Village de Ban Rak Thaï, près de Mae Hong Son, connu pour ses plantations de thé et sa gastronomie d’inspiration chinoise et Shan.

Cet article s’inscrit dans notre série « Les cuisines de Thaïlande du Nord au Sud ». Après une présentation générale, nous entamons ici la première déclinaison régionale. Et c’est naturellement par le Nord que nous commençons.


Le Nord de la Thaïlande, avec ses montagnes majestueuses dont le Doi Inthanon, point culminant du pays, offre un visage très différent du reste du royaume. Le climat y est plus frais, les paysages plus accidentés, et ces particularités géographiques ont façonné des habitudes culinaires uniques.


Cette cuisine s’est construite au croisement des chemins : sur les routes où circulaient les épices, entre la Birmanie, la Chine et le Laos. Les influences sont anciennes, mais elles se sont amplifiées au XXᵉ siècle, lorsque des communautés entières du Yunnan, du Myanmar et du Laos se sont installées dans ces montagnes.

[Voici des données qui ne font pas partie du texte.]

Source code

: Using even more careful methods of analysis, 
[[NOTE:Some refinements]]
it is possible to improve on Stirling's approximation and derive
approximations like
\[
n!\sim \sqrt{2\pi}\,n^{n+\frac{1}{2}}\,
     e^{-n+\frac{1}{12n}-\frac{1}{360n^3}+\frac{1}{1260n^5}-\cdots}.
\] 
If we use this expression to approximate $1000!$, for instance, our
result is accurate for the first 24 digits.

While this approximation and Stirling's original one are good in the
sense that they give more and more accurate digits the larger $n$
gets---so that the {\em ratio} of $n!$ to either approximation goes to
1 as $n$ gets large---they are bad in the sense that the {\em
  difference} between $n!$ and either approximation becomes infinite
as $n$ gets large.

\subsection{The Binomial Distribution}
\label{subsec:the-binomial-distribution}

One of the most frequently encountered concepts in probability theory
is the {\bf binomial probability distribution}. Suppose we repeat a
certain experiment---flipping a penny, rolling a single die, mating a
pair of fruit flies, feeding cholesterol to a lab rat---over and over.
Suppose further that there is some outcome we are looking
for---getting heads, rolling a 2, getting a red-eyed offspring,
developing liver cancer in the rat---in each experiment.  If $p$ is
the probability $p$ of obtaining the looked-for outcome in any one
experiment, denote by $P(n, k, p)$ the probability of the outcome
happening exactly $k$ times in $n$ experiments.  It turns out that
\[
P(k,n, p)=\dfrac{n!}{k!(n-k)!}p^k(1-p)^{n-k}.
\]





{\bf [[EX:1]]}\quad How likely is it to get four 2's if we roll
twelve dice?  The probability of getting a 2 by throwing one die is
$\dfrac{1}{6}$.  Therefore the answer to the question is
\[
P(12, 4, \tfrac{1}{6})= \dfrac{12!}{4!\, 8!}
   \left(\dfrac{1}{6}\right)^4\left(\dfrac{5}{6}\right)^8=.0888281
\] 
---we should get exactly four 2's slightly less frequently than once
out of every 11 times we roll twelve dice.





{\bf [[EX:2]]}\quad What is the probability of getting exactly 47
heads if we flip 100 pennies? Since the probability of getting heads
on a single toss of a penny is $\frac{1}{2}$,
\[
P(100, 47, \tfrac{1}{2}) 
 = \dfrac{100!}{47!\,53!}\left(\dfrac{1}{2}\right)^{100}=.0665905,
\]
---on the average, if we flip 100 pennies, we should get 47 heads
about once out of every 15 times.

Ces migrations, notamment celles qui ont suivi la guerre civile chinoise, ont profondément marqué l’identité culinaire du Nord et enrichi ses traditions.


C’est ainsi qu’a émergé une gastronomie singulière, à la fois enracinée dans son terroir et ouverte sur ses voisins. Et c’est pourquoi il serait réducteur de parler d’une seule cuisine du Nord : il faut parler des cuisines du Nord de la Thaïlande, tant elles reflètent une mosaïque d’histoires, de peuples et de savoir-faire.

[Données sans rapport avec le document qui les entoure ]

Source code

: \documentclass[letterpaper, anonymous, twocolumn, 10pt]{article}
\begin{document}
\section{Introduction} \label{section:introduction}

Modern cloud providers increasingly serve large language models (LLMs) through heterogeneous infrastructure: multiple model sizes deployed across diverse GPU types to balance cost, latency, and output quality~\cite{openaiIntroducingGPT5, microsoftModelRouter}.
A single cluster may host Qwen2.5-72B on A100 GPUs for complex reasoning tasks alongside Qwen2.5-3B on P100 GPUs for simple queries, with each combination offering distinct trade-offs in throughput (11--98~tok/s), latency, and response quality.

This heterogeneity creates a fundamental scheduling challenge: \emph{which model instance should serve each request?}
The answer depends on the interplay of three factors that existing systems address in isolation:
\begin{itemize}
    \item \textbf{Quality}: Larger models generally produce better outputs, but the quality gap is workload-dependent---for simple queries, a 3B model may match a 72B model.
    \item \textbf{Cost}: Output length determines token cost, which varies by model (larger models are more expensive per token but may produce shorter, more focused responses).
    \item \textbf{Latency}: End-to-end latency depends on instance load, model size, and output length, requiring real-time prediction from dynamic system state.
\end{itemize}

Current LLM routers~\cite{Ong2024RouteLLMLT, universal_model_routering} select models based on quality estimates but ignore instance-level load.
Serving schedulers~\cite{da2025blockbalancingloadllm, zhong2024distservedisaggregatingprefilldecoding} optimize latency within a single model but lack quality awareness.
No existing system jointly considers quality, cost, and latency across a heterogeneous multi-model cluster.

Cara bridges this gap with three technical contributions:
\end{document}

Cuisine Shan (Thaï Yai), une gastronomie du Nord de la Thaïlande

Parmi les héritages les plus marquants figure la cuisine Shan, celle du peuple Thaï Yai, installé notamment dans la province de Mae Hong Son. Les Shan partagent beaucoup de traditions avec le Myanmar voisin, et cela se ressent dans leurs plats. Moins sucrée, peu portée sur le lait de coco, leur cuisine privilégie les saveurs salées et piquantes. Le riz gluant y est incontournable, servi à chaque repas.

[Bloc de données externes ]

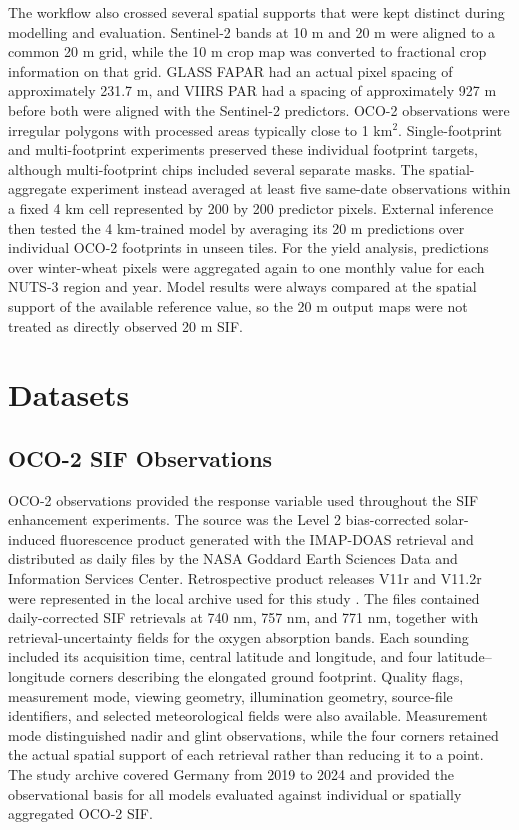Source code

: The workflow also crossed several spatial supports that were kept distinct during modelling and evaluation. Sentinel-2 bands at 10 m and 20 m were aligned to a common 20 m grid, while the 10 m crop map was converted to fractional crop information on that grid. GLASS FAPAR had an actual pixel spacing of approximately 231.7 m, and VIIRS PAR had a spacing of approximately 927 m before both were aligned with the Sentinel-2 predictors. OCO-2 observations were irregular polygons with processed areas typically close to 1 km$^2$. Single-footprint and multi-footprint experiments preserved these individual footprint targets, although multi-footprint chips included several separate masks. The spatial-aggregate experiment instead averaged at least five same-date observations within a fixed 4 km cell represented by 200 by 200 predictor pixels. External inference then tested the 4 km-trained model by averaging its 20 m predictions over individual OCO-2 footprints in unseen tiles. For the yield analysis, predictions over winter-wheat pixels were aggregated again to one monthly value for each NUTS-3 region and year. Model results were always compared at the spatial support of the available reference value, so the 20 m output maps were not treated as directly observed 20 m SIF.

\section{Datasets\label{sec:datasets}}

\subsection{OCO-2 SIF Observations}

OCO-2 observations provided the response variable used throughout the SIF enhancement experiments. The source was the Level 2 bias-corrected solar-induced fluorescence product generated with the IMAP-DOAS retrieval and distributed as daily files by the NASA Goddard Earth Sciences Data and Information Services Center. Retrospective product releases V11r and V11.2r were represented in the local archive used for this study \cite{oco2_sif_v11r,oco2_sif_v112r}. The files contained daily-corrected SIF retrievals at 740 nm, 757 nm, and 771 nm, together with retrieval-uncertainty fields for the oxygen absorption bands. Each sounding included its acquisition time, central latitude and longitude, and four latitude--longitude corners describing the elongated ground footprint. Quality flags, measurement mode, viewing geometry, illumination geometry, source-file identifiers, and selected meteorological fields were also available. Measurement mode distinguished nadir and glint observations, while the four corners retained the actual spatial support of each retrieval rather than reducing it to a point. The study archive covered Germany from 2019 to 2024 and provided the observational basis for all models evaluated against individual or spatially aggregated OCO-2 SIF.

Leurs spécialités reflètent un goût prononcé pour les légumes, les produits de montagne et les préparations simples mais intenses. On trouve les beignets Shan, appelés krabong, réalisés avec de la citrouille râpée et une pâte de curry, que l’on frit jusqu’à obtenir un croustillant irrésistible. Le curry Hang Lay, porc mijoté aux épices, au gingembre et au tamarin, est sans doute l’un des plats les plus emblématiques : originaire du Myanmar, il est devenu un symbole de la gastronomie du Nord. Les Shan excellent aussi dans les salades pilées : aubergines grillées réduites en purée, jacquier épicé, légumes sauvages assaisonnés d’ail, de piment et d’herbes fraîches.


Et puis il y a le thé. Non seulement on le boit, mais on le mange. C’est un héritage birman que les Shan ont intégré à leur propre cuisine. Les feuilles de thé fermentées donnent naissance à une salade appelée lahpet thoke en Birmanie : un mélange de thé, de cacahuètes grillées, d’ail frit, de tomates et de piments. Dans le Nord thaïlandais, on préfère parfois les feuilles fraîches, que l’on pile ou que l’on frit en tempura. Cette manière de consommer le thé, insolite pour les Occidentaux, est ici une évidence et un marqueur identitaire.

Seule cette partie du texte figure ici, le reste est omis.